Effect of T3 treatment on the response to ischemia-reperfusion of heart preparations from sedentary and trained rats.

We investigated whether swim training modifies the effect of T(3) treatment on rat heart response to ischemia-reperfusion. Homogenates of Langendorff preparations perfused for 25 min after 20-min ischemia were used for biochemical determinations and isolation of mitochondrial fractions. Oxidative damage and antioxidant levels of homogenates, O(2) consumption and H(2)O(2) release rates, oxidative damage, and susceptibility to Ca(2+)-induced swelling of mitochondria were determined. During reperfusion, hyperthyroid hearts displayed significant tachycardia and low inotropic recovery. This pattern was improved by training, which also attenuated tissue oxidative damage and glutathione depletion. Similar training effects were shown in euthyroid preparations. Moreover, training reduced mitochondrial H(2)O(2) production and oxidative damage in hyperthyroid and euthyroid hearts and susceptibility to Ca(2+)-induced swelling only in the hyperthyroid ones.

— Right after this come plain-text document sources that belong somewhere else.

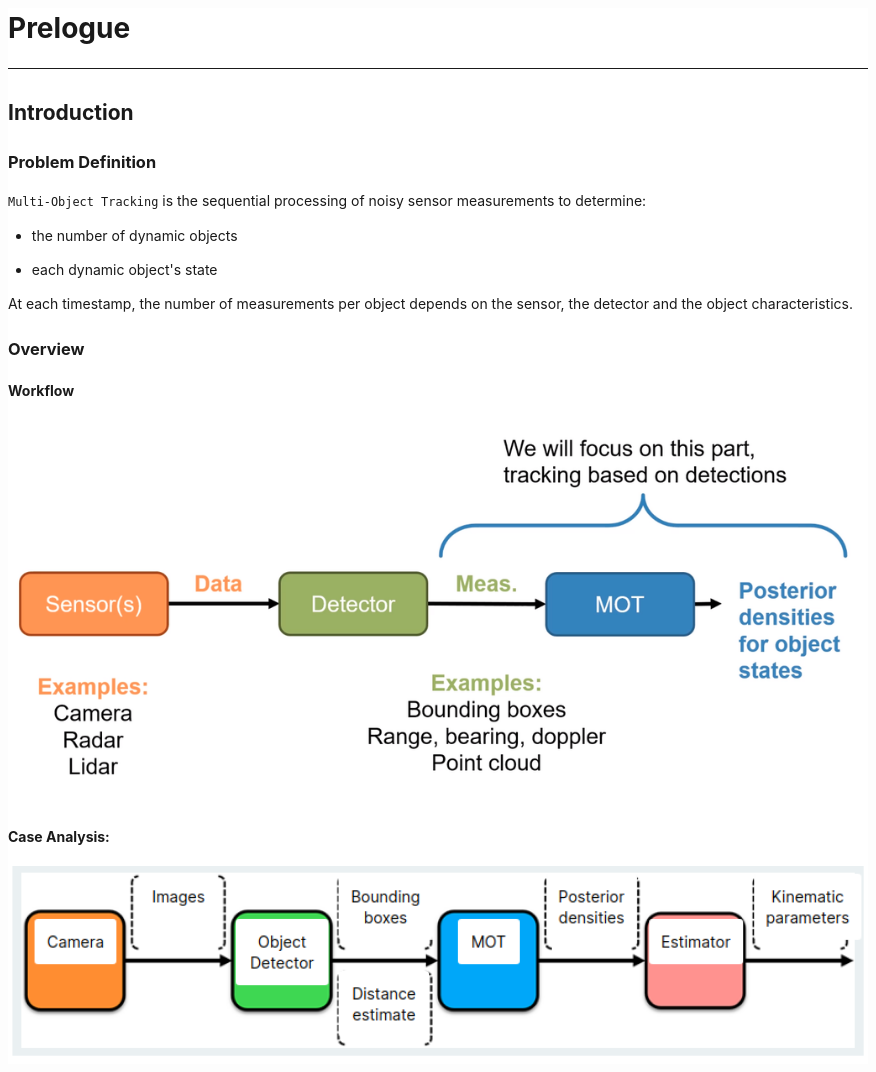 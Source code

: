 # Prelogue

---

## Introduction

### Problem Definition

`Multi-Object Tracking` is the sequential processing of noisy sensor measurements to determine:

* the number of dynamic objects

* each dynamic object's state

At each timestamp, the number of measurements per object depends on the sensor, the detector and the object characteristics.

### Overview

#### Workflow

<img src="images/01-tracking-after-detection-workflow.png" alt="Tracking-After-Detection Workflow" width="100%">

#### Case Analysis:

<img src="images/02-case-analysis--camera.png" alt="Workflow--Camera" width="100%">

Rates of mitochondrial O(2) consumption were not different in sedentary and trained hyperthyroid rats. However, determination of the oxidative capacity suggested that, in the sedentary rats, O(2) consumption was conditioned by oxidative damage mitochondria have suffered, whereas in trained rats, it was due to changes in mitochondrial characteristics. The above results suggest that moderate training is able to reduce hyperthyroid heart susceptibility to oxidative damage and dysfunction modifying mitochondrial population.